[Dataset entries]
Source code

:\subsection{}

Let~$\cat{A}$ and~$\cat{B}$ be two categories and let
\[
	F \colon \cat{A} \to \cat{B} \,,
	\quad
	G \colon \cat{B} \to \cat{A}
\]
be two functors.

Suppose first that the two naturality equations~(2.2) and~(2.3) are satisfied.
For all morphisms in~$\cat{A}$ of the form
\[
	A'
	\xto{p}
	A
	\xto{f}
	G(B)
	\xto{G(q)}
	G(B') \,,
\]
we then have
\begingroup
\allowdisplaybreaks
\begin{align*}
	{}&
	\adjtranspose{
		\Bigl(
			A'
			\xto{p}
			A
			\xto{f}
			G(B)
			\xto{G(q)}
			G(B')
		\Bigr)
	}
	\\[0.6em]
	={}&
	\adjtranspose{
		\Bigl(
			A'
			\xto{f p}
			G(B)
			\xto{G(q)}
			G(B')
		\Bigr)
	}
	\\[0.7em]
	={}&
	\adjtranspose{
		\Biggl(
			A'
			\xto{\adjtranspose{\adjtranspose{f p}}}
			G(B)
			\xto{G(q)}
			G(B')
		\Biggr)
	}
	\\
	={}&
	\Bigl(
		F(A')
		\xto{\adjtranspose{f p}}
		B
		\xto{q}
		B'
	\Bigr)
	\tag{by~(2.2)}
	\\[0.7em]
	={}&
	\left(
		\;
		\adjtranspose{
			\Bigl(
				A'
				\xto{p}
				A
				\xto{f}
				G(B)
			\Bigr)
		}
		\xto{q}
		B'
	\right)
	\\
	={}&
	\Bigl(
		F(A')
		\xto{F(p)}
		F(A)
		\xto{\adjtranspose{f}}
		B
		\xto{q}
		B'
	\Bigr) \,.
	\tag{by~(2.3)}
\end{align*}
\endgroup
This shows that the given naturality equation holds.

→ **EXERCISE AIM**
Starting from the data above, filter for lines with "adjtranspose" and copy each one.

→ **ANSWER SECTION**
	\adjtranspose{
	\adjtranspose{
	\adjtranspose{
			\xto{\adjtranspose{\adjtranspose{f p}}}
		\xto{\adjtranspose{f p}}
		\adjtranspose{
		\xto{\adjtranspose{f}}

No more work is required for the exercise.